East Side of the Ancestral Rockies
Edge,
It might be noted that there are alluvial fans all over the arid and semi-arid SW US. There are mountains in the Eastern US from Georgia to New Hampshire. I've been all through them and there are no alluvial fans. To much rainfall and therefore vegetation to get the kind of rapid sediment influx you need to make an alluvial fan.
Thing that struck me about your Cutler X-section is it is very similar to the X-section from west of Denver to Eastern Colorado. The Fountain Formation is also alluvial fans coming off the eastern flank of the Ancestral Rockies. You probably know this as Garden of the Gods, Red Rocks Park and the Boulder Flatirons.

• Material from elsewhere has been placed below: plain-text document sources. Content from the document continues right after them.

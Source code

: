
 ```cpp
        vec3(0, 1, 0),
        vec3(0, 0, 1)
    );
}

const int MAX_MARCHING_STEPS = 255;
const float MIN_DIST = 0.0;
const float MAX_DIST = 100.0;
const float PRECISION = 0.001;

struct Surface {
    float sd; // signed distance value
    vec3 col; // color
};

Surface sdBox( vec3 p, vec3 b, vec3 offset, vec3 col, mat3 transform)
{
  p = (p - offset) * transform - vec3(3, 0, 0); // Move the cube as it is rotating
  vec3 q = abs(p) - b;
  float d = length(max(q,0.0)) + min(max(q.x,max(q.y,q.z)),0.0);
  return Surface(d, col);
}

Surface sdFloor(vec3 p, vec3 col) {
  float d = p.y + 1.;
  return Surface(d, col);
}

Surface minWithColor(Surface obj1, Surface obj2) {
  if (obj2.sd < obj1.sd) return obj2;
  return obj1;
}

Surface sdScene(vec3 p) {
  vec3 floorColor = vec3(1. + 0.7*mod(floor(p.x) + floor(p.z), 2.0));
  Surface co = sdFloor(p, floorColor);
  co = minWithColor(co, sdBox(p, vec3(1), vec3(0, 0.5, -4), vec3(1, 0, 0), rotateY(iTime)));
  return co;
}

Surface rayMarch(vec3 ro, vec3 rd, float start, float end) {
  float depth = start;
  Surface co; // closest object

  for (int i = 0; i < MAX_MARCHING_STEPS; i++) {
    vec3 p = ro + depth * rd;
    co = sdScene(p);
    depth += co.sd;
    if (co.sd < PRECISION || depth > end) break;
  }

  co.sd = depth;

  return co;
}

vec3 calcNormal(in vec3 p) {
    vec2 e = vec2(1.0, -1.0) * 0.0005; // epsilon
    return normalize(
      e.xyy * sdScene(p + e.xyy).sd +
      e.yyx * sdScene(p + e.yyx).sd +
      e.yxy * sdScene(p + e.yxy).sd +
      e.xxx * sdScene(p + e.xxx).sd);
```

At Red Rocks Park the Fountain is 1500 feet of massive sandstone and conglomerate, but just 5 or 6 miles to the north where I70 crosses it it is only a few hundred feet of red-brown mudstone with thin SS stringers. At I70 it is and interfan area which little deposition. So much for formations being flat and of uniform thickness.

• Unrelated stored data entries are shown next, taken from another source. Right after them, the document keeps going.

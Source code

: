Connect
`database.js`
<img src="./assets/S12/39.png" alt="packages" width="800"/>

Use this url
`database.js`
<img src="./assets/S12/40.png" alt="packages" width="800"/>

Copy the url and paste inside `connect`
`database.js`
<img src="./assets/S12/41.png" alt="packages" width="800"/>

The Fountain can be traced for well over 150 miles and it changes like that along its entire exposure.
My Stratigraphic Atlas of North and Central America by Shell Oil has an excellent X-section of this and I'll try to get it scanned and posted.
I have a guest from Australia showing up shortly so maybe later tonight or tomorrow.
BTW since Faith's ideas about the GU are mechanically impossible I found it amazing anyone would waste their time on it. You are dealing with someone who doesn't know how to solve a simple vector problem in high school physics and probably can't do 9 grade algebra.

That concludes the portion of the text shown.